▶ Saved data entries

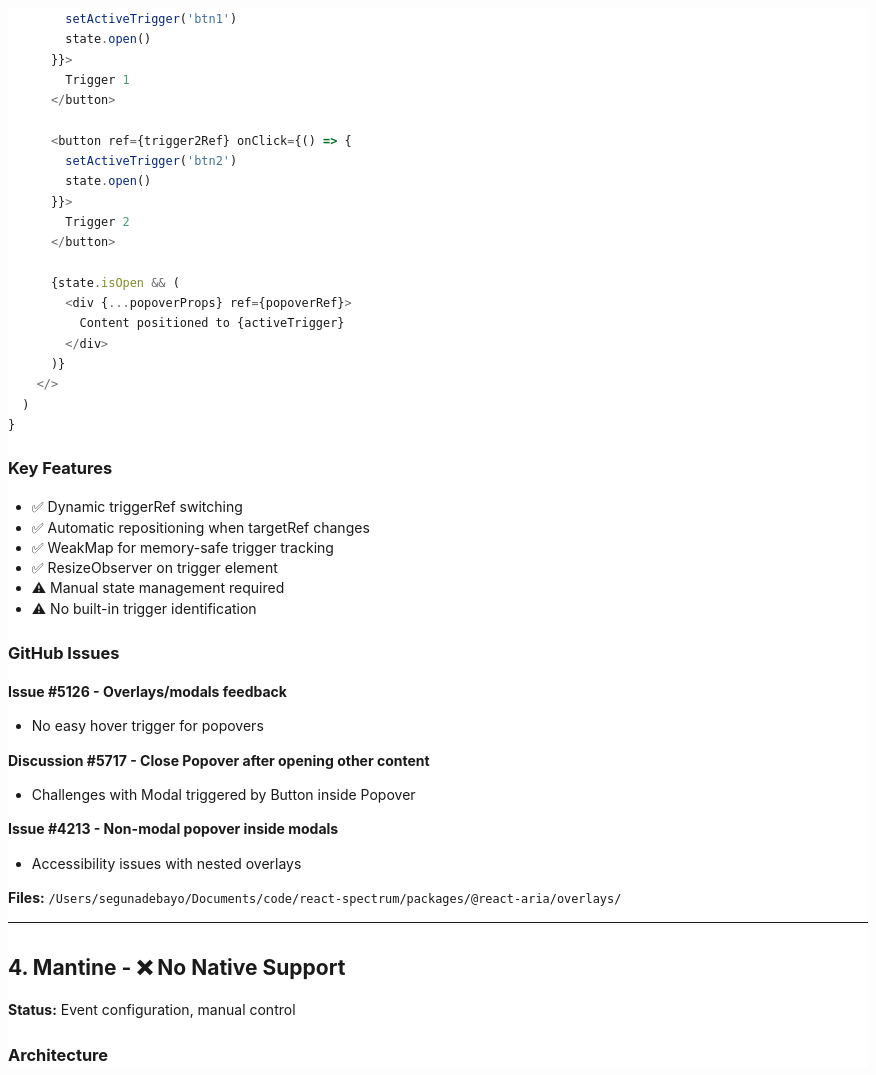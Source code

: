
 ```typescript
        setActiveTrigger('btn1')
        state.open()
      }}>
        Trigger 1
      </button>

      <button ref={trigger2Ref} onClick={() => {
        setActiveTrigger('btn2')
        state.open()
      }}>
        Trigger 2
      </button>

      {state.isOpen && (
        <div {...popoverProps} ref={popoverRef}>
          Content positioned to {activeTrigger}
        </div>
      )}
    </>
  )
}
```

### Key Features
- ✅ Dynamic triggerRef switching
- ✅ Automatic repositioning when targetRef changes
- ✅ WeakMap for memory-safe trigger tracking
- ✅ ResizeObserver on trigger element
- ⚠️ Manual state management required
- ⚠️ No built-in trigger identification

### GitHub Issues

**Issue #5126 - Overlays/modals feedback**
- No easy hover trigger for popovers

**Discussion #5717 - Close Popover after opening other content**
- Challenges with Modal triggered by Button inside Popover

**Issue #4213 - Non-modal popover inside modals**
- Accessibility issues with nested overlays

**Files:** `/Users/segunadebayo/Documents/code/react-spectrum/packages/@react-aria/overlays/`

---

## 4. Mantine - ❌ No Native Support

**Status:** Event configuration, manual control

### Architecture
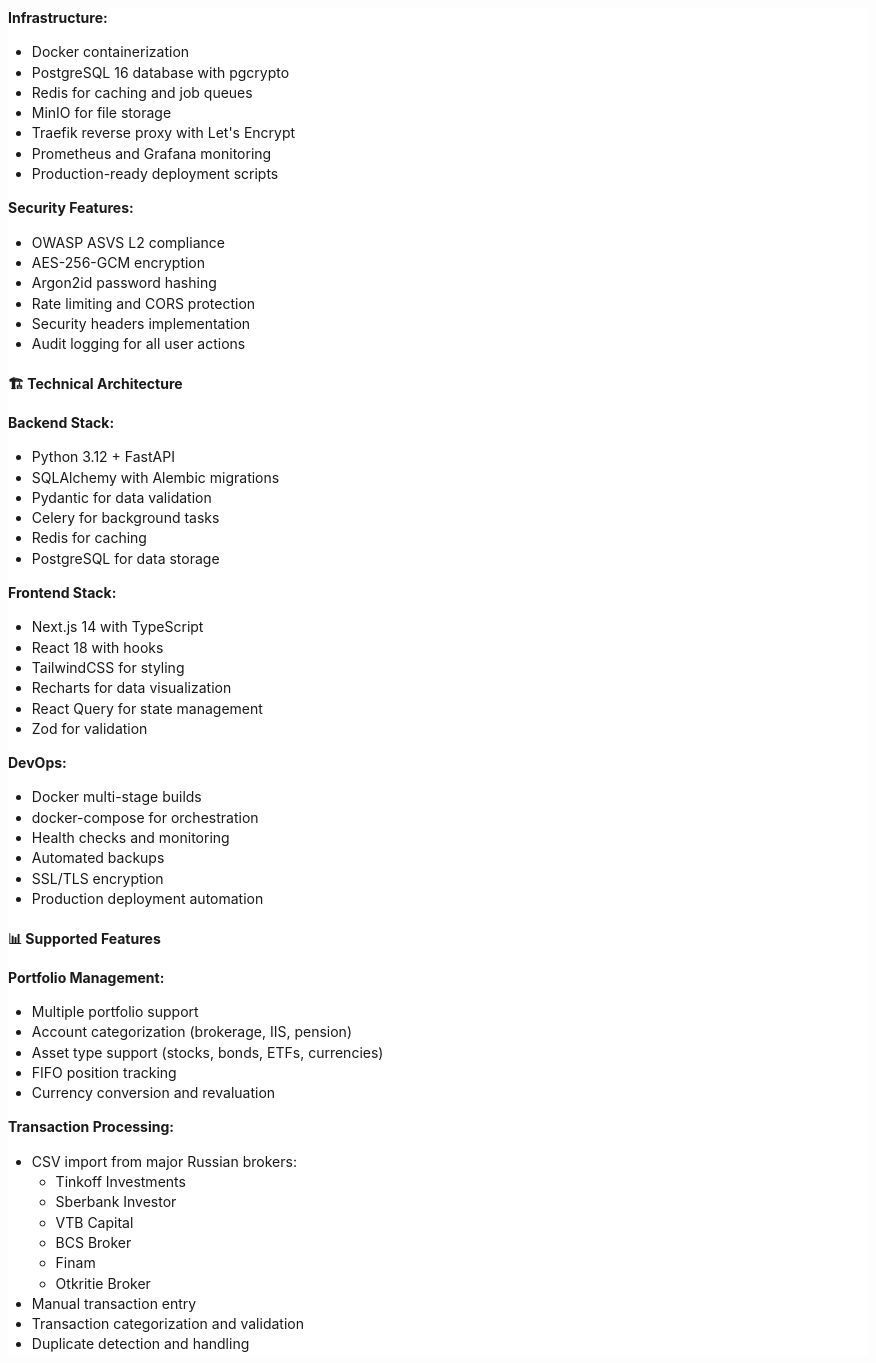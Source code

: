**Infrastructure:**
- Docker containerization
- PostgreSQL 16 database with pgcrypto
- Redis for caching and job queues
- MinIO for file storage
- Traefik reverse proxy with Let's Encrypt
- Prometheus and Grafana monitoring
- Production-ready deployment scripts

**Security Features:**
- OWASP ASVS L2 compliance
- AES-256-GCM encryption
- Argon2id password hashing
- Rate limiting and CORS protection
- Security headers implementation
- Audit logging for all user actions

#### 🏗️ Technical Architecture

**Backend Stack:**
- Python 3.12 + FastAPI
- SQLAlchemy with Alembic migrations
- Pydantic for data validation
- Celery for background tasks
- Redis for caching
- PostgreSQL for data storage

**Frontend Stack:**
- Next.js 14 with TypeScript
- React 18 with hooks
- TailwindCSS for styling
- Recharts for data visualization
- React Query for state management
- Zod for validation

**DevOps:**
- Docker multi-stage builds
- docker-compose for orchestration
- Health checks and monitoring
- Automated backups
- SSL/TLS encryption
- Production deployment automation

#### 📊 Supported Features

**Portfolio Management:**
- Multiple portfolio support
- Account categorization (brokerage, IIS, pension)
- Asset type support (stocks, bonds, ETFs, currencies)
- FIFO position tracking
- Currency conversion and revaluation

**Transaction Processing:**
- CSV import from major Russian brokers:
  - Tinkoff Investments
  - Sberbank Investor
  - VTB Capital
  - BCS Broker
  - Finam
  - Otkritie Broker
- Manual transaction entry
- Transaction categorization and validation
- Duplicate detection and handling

▶ Your goal
In the entries above, find each line with the word "Security" and return it.

▶ Exercise solution
**Security Features:**
- Security headers implementation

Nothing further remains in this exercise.